WORK TASK. The answer must be one number: the count of lines in the data below that include "reductionMode".

++++ INPUT MATERIAL ++++

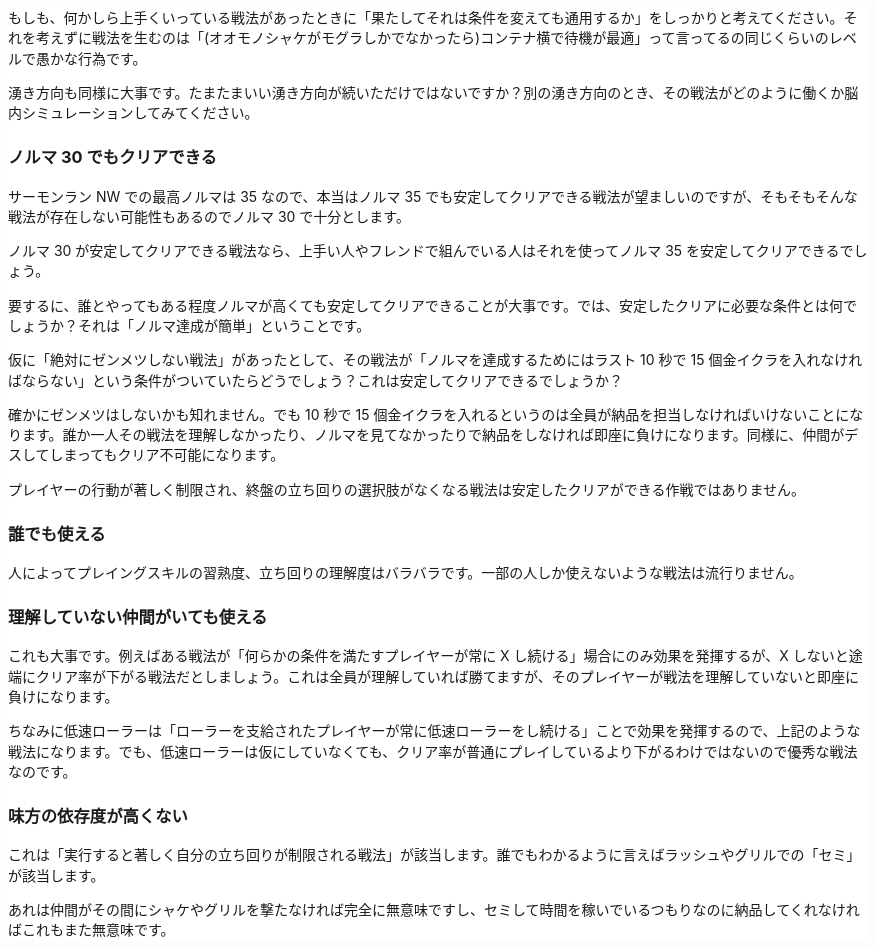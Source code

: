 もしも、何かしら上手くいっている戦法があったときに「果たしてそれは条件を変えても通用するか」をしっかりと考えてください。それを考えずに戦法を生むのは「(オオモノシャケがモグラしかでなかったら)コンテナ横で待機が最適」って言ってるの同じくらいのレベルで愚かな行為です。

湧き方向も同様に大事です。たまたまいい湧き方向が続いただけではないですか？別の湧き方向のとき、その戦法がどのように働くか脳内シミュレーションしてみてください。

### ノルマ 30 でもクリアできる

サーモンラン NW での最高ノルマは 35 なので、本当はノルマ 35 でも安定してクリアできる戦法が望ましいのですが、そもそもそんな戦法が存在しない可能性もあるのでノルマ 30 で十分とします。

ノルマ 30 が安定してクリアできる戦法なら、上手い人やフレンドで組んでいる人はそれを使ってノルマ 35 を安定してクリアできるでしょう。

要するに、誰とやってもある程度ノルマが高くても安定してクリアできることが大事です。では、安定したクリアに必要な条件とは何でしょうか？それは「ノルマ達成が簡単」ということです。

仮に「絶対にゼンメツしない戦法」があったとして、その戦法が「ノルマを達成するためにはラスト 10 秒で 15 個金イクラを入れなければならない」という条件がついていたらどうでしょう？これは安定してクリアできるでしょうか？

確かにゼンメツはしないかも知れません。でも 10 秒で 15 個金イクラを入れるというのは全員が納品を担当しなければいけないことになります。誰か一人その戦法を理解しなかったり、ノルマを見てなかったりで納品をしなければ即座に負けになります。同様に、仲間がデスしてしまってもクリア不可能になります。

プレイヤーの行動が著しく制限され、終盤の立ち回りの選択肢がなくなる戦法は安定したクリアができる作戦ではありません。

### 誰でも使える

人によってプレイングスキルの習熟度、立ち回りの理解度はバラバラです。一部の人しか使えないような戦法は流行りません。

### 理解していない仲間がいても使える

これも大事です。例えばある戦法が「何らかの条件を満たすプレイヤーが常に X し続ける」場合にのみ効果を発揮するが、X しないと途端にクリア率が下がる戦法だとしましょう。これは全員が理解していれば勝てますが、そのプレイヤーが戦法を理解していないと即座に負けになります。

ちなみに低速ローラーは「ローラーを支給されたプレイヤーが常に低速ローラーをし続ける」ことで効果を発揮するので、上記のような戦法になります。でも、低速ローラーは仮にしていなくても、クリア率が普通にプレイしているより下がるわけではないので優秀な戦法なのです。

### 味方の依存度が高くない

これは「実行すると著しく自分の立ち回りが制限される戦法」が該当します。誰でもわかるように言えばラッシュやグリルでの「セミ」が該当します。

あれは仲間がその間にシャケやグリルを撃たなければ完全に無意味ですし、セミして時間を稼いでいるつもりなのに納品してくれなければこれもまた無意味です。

++++
++++ INPUT MATERIAL ++++

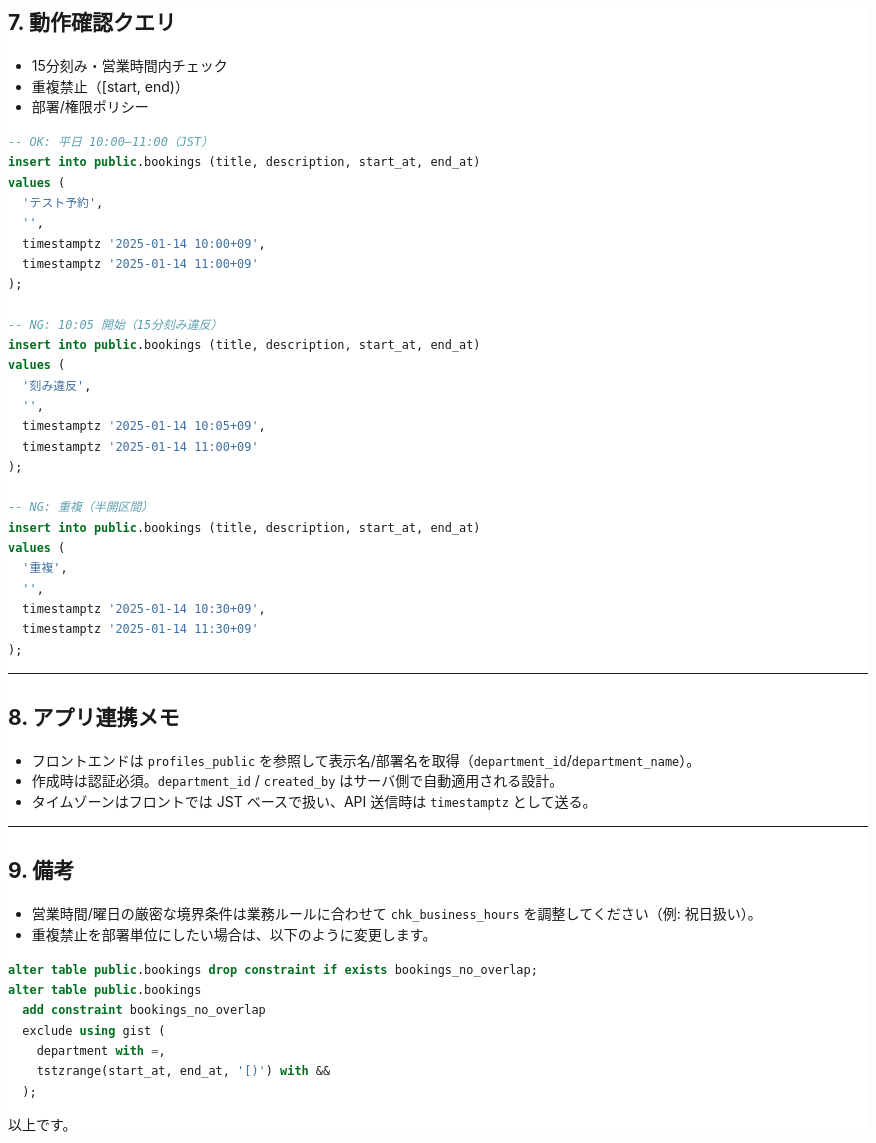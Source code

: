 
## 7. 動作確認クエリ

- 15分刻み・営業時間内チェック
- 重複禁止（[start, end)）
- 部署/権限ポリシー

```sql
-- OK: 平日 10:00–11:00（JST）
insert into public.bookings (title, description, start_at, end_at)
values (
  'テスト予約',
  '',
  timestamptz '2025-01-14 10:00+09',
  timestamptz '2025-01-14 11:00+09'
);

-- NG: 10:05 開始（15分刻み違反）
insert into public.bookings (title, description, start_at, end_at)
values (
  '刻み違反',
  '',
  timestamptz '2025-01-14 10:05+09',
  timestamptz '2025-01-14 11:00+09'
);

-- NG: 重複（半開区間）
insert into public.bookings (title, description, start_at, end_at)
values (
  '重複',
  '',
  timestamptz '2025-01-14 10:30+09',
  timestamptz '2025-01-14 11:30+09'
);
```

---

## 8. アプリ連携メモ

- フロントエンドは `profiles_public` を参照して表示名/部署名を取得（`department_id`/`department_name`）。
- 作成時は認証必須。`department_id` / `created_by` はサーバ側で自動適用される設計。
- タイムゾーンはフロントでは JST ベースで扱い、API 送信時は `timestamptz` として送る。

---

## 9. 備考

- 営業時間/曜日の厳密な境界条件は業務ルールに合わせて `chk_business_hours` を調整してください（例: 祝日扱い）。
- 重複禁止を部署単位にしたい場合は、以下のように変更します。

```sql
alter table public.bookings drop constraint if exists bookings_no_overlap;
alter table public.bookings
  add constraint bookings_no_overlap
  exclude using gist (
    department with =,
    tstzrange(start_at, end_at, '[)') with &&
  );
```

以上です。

++++
++++ INPUT MATERIAL ++++

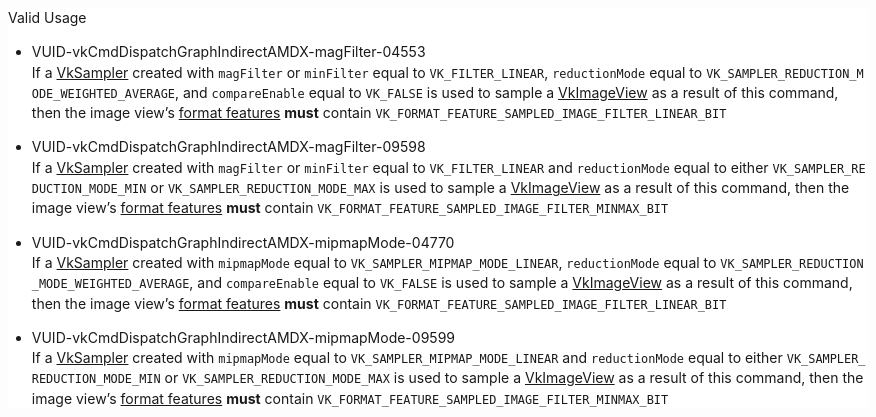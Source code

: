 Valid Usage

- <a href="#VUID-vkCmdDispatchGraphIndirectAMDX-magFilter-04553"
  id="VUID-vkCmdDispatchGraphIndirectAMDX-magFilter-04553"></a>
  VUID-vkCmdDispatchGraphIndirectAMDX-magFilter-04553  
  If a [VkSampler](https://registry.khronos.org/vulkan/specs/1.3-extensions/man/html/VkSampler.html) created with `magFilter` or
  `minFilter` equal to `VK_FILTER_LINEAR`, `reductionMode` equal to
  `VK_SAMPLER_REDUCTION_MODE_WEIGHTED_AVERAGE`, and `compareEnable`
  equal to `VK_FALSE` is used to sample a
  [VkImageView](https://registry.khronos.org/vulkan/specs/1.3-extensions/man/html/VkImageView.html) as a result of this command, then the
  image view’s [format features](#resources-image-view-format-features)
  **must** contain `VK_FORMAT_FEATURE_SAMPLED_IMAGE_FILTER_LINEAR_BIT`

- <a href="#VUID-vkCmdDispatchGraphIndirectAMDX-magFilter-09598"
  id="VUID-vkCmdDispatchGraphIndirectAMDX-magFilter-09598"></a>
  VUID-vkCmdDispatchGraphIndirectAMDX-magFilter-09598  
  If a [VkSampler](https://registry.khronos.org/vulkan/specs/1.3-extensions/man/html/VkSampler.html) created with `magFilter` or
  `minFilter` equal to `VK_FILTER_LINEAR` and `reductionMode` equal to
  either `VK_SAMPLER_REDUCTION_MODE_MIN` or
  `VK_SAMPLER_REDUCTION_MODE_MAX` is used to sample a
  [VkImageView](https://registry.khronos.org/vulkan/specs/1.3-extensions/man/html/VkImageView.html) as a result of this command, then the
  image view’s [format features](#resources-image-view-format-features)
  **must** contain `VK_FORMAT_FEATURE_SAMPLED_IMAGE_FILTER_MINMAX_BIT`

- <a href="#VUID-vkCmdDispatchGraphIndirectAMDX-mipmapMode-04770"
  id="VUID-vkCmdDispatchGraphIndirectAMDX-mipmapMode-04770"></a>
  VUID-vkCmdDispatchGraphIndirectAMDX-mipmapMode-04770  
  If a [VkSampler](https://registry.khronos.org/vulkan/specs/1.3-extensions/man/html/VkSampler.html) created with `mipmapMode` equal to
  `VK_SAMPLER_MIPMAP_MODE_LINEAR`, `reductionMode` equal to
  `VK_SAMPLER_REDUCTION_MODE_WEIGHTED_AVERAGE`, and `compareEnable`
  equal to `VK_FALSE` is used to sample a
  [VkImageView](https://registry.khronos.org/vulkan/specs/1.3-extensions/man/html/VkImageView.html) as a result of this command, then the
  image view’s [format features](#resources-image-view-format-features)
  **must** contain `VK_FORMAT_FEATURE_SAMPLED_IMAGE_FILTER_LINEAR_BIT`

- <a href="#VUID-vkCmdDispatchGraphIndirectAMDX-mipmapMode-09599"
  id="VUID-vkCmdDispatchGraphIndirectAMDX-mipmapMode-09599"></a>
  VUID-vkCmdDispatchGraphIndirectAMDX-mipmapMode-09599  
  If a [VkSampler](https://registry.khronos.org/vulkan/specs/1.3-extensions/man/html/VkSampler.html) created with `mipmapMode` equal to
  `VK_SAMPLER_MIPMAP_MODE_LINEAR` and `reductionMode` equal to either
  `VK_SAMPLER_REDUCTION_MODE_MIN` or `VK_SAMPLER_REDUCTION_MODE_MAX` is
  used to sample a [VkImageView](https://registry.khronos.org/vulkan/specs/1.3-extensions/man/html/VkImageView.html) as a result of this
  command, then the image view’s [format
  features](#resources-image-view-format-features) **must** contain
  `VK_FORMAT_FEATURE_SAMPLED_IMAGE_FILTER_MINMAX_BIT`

++++

RESULT BELOW. 4